"Applicants for Admission to a Casual Ward," by Sir Luke Filde, 1874

Here artist Luke Fildes confronts the twin issues of hunger and homelessness. Industrialization and the explosive growth of cities in the 19th century gave rise to unprecedented social problems, and the Victorians struggled with how to deal with them. In Victorian London, the homeless could apply at a local police station for an admission ticket to a so-called "Casual Ward," a temporary shelter. In this painting that application process is underway. In addition to his sympathetic treatment of his subjects (based on sketches he made in the streets), something of the artist's dismay about prevailing social values shows in the posters on the wall. They offer rewards for the capture or return of a murderer (50 pounds), a lost dog (20 pounds), and a child (only 2 pounds). Although Fildes's painting created a popular sensation at the Royal Academy in 1874, critics were divided as to whether so direct a confrontation with human misery was an appropriate subject. (Courtesy of the Royal Holloway Collection / October 25, 2010)

Mention the word "Victorian" today and -- almost invariably -- certain kinds of stereotypes tend to creep into the conversation.

Stuffy, strait-laced and hypocritical are just a few of the terms often used to describe the culture that dominated the globe during the time of England's longest reigning monarch, says Chrysler Museum of Art director William J. Hennessey.

Sentimental is just as common.

Visitors to the Chrysler's newest show, however, are seeing a vastly more complex and sometimes unexpectedly familiar world unfold as they take in the compelling canvases of "London Calling: Victorian Paintings from the Royal Holloway Collection."

Assembled by one of Great Britain's richest men during the early 1880s, the provocative paintings reflect the strong taste and character of a socially engaged, enterprising and ultimately self-made entrepreneur looking for emblems of guidance during a time of unprecedented economic and social upheaval.

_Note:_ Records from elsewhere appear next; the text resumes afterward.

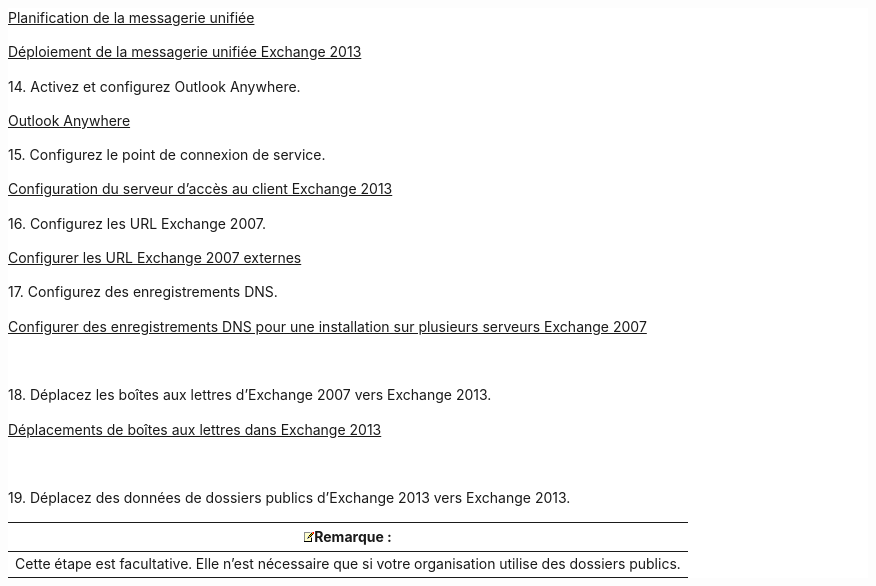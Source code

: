 </td>
<td><p><a href="planning-for-unified-messaging-exchange-2013-help.md">Planification de la messagerie unifiée</a></p>
<p><a href="deploy-exchange-2013-um-exchange-2013-help.md">Déploiement de la messagerie unifiée Exchange 2013</a></p></td>
</tr>
<tr class="odd">
<td><p></p></td>
<td><p>14. Activez et configurez Outlook Anywhere.</p></td>
<td><p><a href="outlook-anywhere-exchange-2013-help.md">Outlook Anywhere</a></p></td>
</tr>
<tr class="even">
<td><p></p></td>
<td><p>15. Configurez le point de connexion de service.</p></td>
<td><p><a href="exchange-2013-client-access-server-configuration-exchange-2013-help.md">Configuration du serveur d’accès au client Exchange 2013</a></p></td>
</tr>
<tr class="odd">
<td><p></p></td>
<td><p>16. Configurez les URL Exchange 2007.</p></td>
<td><p><a href="https://technet.microsoft.com/fr-fr/library/dn282262(v=exchg.150)">Configurer les URL Exchange 2007 externes</a></p></td>
</tr>
<tr class="even">
<td><p></p></td>
<td><p>17. Configurez des enregistrements DNS.</p></td>
<td><p><a href="https://technet.microsoft.com/fr-fr/library/dn283988(v=exchg.150)">Configurer des enregistrements DNS pour une installation sur plusieurs serveurs Exchange 2007</a></p></td>
</tr>
<tr class="odd">
<td> </td>
<td><p>18. Déplacez les boîtes aux lettres d’Exchange 2007 vers Exchange 2013.</p></td>
<td><p><a href="mailbox-moves-in-exchange-2013-exchange-2013-help.md">Déplacements de boîtes aux lettres dans Exchange 2013</a></p></td>
</tr>
<tr class="even">
<td> </td>
<td><p>19. Déplacez des données de dossiers publics d’Exchange 2013 vers Exchange 2013.</p>
<table>
<thead>
<tr class="header">
<th><img src="images/JJ159664.note(EXCHG.150).gif" title="Remarque" alt="Remarque" />Remarque :</th>
</tr>
</thead>
<tbody>
<tr class="odd">
<td>Cette étape est facultative. Elle n’est nécessaire que si votre organisation utilise des dossiers publics.</td>
</tr>
</tbody>
</table>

"The Victorian era may have been the most dynamic, the most energetic period in history. More money was being made, more lives were being changed and more people were moving and being displaced than at any previous time because of the revolution that was giving birth to the modern world," Hennessey says.

"And the best artists of the day were making art that tried to come to terms with that world -- one that was changing faster and more dramatically than anybody had ever imagined."

Born to an industrious baker and publican, Holloway grew up in the west of England and was apprenticed to a chemist at 16.

He lived in France for three years before returning to London and establishing himself in the import-export business.

He was already 37 when -- inspired by an Italian patent-medicine tycoon -- he concocted "Holloway's Universal Family Ointment" in his mother's kitchen. Though the resulting rivalry led to bankruptcy and debtor's prison, he soon bounced back, using aggressive, American-style advertising to build a wildly profitable global business.

Holloway ranked as one of Britain's richest men when he began buying contemporary British paintings for the pioneering women's college he founded outside London. His unusually patriotic choice was no accident.

"He wanted paintings that reflected the values he saw in successful businessmen like himself, and British art in 1880 was very well-crafted and often socially engaged," Hennessey says. "It also celebrated the English countryside as an expression of national character and virtue."

As a result, Holloway resisted the more conventional lure of Old Masters and classical subjects for such works as Daniel Maclise's large 1857 canvas "Peter the Great at Deptford Dockyard."

Not only does this enormous, detail-filled painting laud the ingenuity and craftsmanship behind England's shipbuilding industry but it also underscores the hands-on character of the enterprising Russian modernizer who wanted to replicate it.

Other scenes from British history captured Holloway's fancy, too, including Sir John Vincent Millais' evocative 1878 portrait of Prince Edward V and his brother Richard, who were imprisoned in the Tower of London at the ages of 12 and 10 and then murdered by their uncle.

"In a time of great national change, where do you look for identity? You look to the past," Hennessey says. "And the nice thing about the past is that it has a lot of stories with clear villains and innocent victims."

Holloway sought images of contemporary Victorian life just as avidly, paying unprecedented sums for such large, unmistakably emblematic works as William Powell Frith's 1862 masterpiece "The Railway Station."

The nearly 9-foot-long canvas fills one of the Victorian period's most definitive structures with more than 60 faces, Hennessey says. It also recreates the Paddington Station gateway where Holloway disembarked on his first trip from the West Country.

"Every era has a building that embodies its spirit and character. In the 19th century, that building was the railway station," he says.